Les occasions de se divertir et de s’amuser avec pour toile de fond les grandes réalisations des dirigeants de l’État ne manquent pas. Bien entendu, le point culminant de ce barrage ininterrompu de spectacles politiques a été la récente campagne électorale présidentielle elle-même. D’ailleurs, toutes les apparences légales ont été respectées. Le report d’une élection, quelle qu’elle soit, n’étant pas spécifique à la guerre, le Kremlin, fidèle défenseur des valeurs démocratiques et de l’État de droit, ne pouvait se permettre le luxe d’une gestion abusive ou antidémocratique du pays.
Mais la liesse généralisée, ou au moins simulée avec succès est immédiatement suivie d’une immense tragédie. Qui en est responsable ? Bien sûr, les terroristes, le régime de Kiev et l’OTAN. Mais où est la vision stratégique des dirigeants de ce pays ? Pourquoi, après tant d’actes terroristes ayant entraîné des pertes humaines, tous les rassemblements publics impliquant un grand nombre de personnes n’ont-ils pas été annulés ? Pourquoi n’a-t-on pas imposé d’autres mesures qui sont naturelles pour un pays en guerre ?
Ne nous demandons pas pourquoi il y a eu des pertes humaines colossales sur le front et des résultats discutables du point de vue des intérêts russes. Ne nous étonnons pas non plus que l’économie russe n’ait pas été entièrement mobilisée pour se subordonner aux intérêts de la victoire sur le front. Il en va de même pour la raison pour laquelle il n’y a pas de mobilisation générale pour mener l’OMS à une conclusion rapide et fructueuse. Est-ce dans la tradition militaire russe ? Non. Mais la civilisation de l’argent, la mammoncratie, a pénétré profondément la société russe, en particulier au niveau de l’élite dirigeante.
Poutine et son équipe, même s’ils se présentent comme des hommes d’État guidés par les intérêts nationaux suprêmes, sont plus susceptibles d’être en proie à une mentalité de marchands. Ils ont réussi à maintenir le pays à flot pendant deux décennies.
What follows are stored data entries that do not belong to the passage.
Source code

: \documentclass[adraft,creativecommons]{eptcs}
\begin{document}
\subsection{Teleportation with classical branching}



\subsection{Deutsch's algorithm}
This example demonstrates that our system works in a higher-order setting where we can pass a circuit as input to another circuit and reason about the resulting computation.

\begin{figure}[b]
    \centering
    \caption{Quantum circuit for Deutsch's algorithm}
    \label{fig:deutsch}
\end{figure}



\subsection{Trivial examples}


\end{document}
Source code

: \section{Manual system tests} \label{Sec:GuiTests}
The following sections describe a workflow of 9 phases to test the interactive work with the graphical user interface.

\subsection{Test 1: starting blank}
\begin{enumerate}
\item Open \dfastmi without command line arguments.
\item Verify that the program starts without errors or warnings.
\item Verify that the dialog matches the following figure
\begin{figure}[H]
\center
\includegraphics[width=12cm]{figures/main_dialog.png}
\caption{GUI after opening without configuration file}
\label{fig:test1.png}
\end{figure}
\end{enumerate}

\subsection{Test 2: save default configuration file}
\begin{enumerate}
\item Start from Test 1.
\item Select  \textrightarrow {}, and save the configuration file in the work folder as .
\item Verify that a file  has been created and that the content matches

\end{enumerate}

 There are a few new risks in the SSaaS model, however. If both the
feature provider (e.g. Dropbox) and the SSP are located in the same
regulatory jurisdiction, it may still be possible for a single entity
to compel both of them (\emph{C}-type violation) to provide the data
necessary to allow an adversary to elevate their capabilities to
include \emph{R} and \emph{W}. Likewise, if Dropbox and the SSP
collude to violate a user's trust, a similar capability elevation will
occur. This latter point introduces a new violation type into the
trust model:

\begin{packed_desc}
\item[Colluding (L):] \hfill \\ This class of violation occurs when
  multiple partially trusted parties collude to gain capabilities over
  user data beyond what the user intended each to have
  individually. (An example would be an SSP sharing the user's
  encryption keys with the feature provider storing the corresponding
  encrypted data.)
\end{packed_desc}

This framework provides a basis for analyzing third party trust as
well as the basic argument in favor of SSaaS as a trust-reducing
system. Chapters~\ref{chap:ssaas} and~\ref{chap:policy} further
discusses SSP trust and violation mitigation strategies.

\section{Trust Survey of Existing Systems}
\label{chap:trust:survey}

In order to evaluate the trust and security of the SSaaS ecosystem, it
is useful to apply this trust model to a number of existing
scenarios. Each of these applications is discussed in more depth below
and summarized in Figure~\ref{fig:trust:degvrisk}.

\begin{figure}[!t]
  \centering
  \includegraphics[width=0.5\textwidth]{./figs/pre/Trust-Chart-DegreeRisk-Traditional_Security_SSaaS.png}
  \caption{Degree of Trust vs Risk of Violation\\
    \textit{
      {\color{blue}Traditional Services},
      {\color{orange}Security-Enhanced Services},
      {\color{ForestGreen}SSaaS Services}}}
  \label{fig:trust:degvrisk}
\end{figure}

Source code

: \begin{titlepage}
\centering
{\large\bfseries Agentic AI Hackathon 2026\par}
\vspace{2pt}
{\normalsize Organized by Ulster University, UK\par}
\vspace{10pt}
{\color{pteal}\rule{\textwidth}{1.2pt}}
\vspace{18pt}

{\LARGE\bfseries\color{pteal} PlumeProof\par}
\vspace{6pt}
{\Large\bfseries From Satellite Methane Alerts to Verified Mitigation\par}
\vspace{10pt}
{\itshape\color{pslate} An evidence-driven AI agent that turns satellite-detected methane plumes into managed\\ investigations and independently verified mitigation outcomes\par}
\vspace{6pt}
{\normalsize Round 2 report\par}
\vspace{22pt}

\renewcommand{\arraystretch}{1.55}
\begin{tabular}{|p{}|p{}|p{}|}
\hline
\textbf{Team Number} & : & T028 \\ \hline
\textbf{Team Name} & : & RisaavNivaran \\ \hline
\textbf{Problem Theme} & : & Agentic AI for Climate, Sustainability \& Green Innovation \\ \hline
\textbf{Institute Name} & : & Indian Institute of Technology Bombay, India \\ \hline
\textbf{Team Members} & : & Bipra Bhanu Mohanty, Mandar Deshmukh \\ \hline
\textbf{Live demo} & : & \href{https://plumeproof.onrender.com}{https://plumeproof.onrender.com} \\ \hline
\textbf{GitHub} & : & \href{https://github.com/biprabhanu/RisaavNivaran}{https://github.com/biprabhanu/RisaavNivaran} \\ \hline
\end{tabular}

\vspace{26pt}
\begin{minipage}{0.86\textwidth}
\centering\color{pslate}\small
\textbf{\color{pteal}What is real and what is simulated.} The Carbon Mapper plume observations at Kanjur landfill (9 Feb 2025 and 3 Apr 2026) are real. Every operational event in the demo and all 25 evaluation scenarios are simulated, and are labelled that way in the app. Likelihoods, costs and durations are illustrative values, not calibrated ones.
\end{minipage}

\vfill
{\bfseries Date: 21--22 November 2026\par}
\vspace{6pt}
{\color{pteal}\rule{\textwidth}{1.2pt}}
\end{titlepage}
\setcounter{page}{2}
Mais en période de crise majeure, de guerre avec l’Occident collectif, la pénurie de gestionnaires de crise est devenue frappante. Il en va de même pour la dépendance des dirigeants à l’égard des grands oligarques qui exercent une influence colossale sur le pouvoir politique.
Certains analystes plus suspicieux pourraient suggérer que l’acte terroriste du 22 mars à Moscou est en fait une opération sous faux drapeau. L’objectif d’une telle opération serait similaire à celui de l’Inside Job du 11 septembre, à savoir supprimer définitivement toutes les libertés civiles, mettre en place une surveillance généralisée et instaurer un État policier. Mais que cette action criminelle ait ou non un lien avec le pouvoir réel à Moscou, elle entraînera des changements majeurs.
La troisième guerre mondiale, qui, selon de nombreux analystes, a commencé il y a deux ans avec l’intervention militaire russe en Ukraine, entre dans une nouvelle phase. Beaucoup plus dangereuse, voire fatale pour l’Humanité. Les véritables maîtres du jeu international ont besoin de la guerre, du terrorisme, de la dévastation économique et du désastre social. Ce n’est qu’ainsi qu’un chaos généralisé à l’échelle de continents entiers pourra être atteint, aboutissant à l’instauration du Nouvel Ordre International.
Le spectacle macabre prend des dimensions de plus en plus effrayantes. Attachez vos ceintures et retirez vos lunettes roses. L’élection de Poutine pour un nouveau mandat à la tête de l’État pourrait être une victoire à la Pyrrhus, non seulement pour lui et son équipe, mais aussi pour l’ensemble de l’Humanité.